This is a list of notable former United States citizens who voluntarily relinquished their nationality. It includes only public figures who completed the process of relinquishment. This list excludes people who may have indicated their intent to do so but never formally completed the process, as well as immigrants who had their naturalizations cancelled after convictions for war crimes or for fraud in the naturalization process.
Key of reasons
To take or run for a position in a foreign government. Spouses of foreign heads of state are included in this category.
To naturalize as a citizen of a foreign country, or to retain citizenship in a foreign country disallowing dual citizenship.
To protest U.S. policies or actions
Other or unclear reasons
The column "Federal Register" refers to whether and when the former citizen's name was published by the U.S. government in one of its lists of people giving up citizenship. "Too early" refers to people who relinquished citizenship before publication began. An asterisk indicates that Federal Register data for the quarter in which the person relinquished citizenship has not yet been released. See the article "Quarterly Publication of Individuals Who Have Chosen to Expatriate" for further details on the Federal Register list.

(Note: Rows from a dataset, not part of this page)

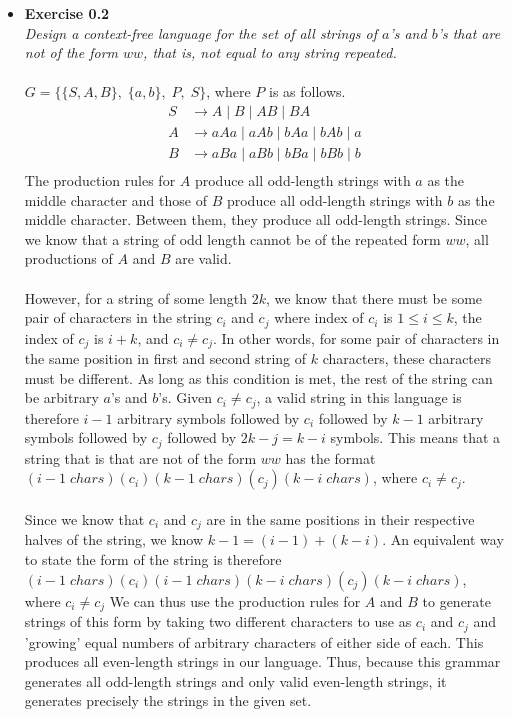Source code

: \documentclass[12pt]{article}
\begin{document}
\begin{itemize}
\item{\textbf{Exercise 0.2}} \\
\emph{Design a context-free language for the set of all strings of $a$'s and $b$'s that are not of the form $ww$, that is, not equal to any string repeated.
} \\
\\
$G = \{\{S,A,B\},\; \{a,b\},\; P,\; S\}$, where $P$ is as follows. 
\begin{align}
\nonumber S &\rightarrow A\;|\;B\;|\;AB\;|\;BA \\
\nonumber A &\rightarrow aAa\;|\;aAb\;|\;bAa\;|\;bAb\;|\;a\\
\nonumber B &\rightarrow aBa\;|\;aBb\;|\;bBa\;|\;bBb\;|\;b\\
\end{align}
The production rules for $A$ produce all odd-length strings with $a$ as the middle character and those of $B$ produce all odd-length strings with $b$ as the middle character. Between them, they produce all odd-length strings. Since we know that a string of odd length cannot be of the repeated form $ww$, all productions of $A$ and $B$ are valid. \\
\\
However, for a string of some length $2k$, we know that there must be some pair of characters in the string $c_i$ and $c_j$ where index of $c_i$ is $1 \leq i \leq k$, the index of $c_j$ is $i + k$, and $c_i \neq c_j$. In other words, for some pair of characters in the same position in first and second string of $k$ characters, these characters must be different. As long as this condition is met, the rest of the string can be arbitrary $a$'s and $b$'s. Given $c_i \neq c_j$, a valid string in this language is therefore $i-1$ arbitrary symbols followed by $c_i$ followed by $k-1$ arbitrary symbols followed by $c_j$ followed by $2k-j = k - i$ symbols. This means that a string that is that are not of the form $ww$ has the format $(i-1\;chars)(c_i)(k-1\;chars)(c_j)(k-i\;chars)$, where $c_i \neq c_j$.\\
\\
Since we know that $c_i $ and $c_j$ are in the same positions in their respective halves of the string, we know $k-1 = (i-1)+(k-i)$. An equivalent way to state the form of the string is therefore $(i-1\;chars)(c_i)(i-1\;chars)(k-i\;chars)(c_j)(k-i\;chars)$, where $c_i \neq c_j$ 
We can thus use the production rules for $A$ and $B$ to generate strings of this form by taking two different characters to use as $c_i$ and $c_j$ and 'growing' equal numbers of arbitrary characters of either side of each. This produces all even-length strings in our language. Thus, because this grammar generates all odd-length strings and only valid even-length strings, it generates precisely the strings in the given set. \\
\\


\end{itemize}
\end{document}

Federal policy towards U.S. citizens who naturalize in foreign countries has varied over the years. For most of the twentieth century, the State Department regarded such naturalizations as indicating the intent to relinquish U.S. citizenship in almost all cases. However, in 1990 the State Department adopted the administrative presumption that "when a U.S. citizen obtains naturalization in a foreign state, subscribes to routine declarations of allegiance to a foreign state, or accepts non-policy level employment with a foreign state", he or she intends to retain U.S. citizenship, overriding the earlier presumption that such acts indicated intent to relinquish U.S. citizenship.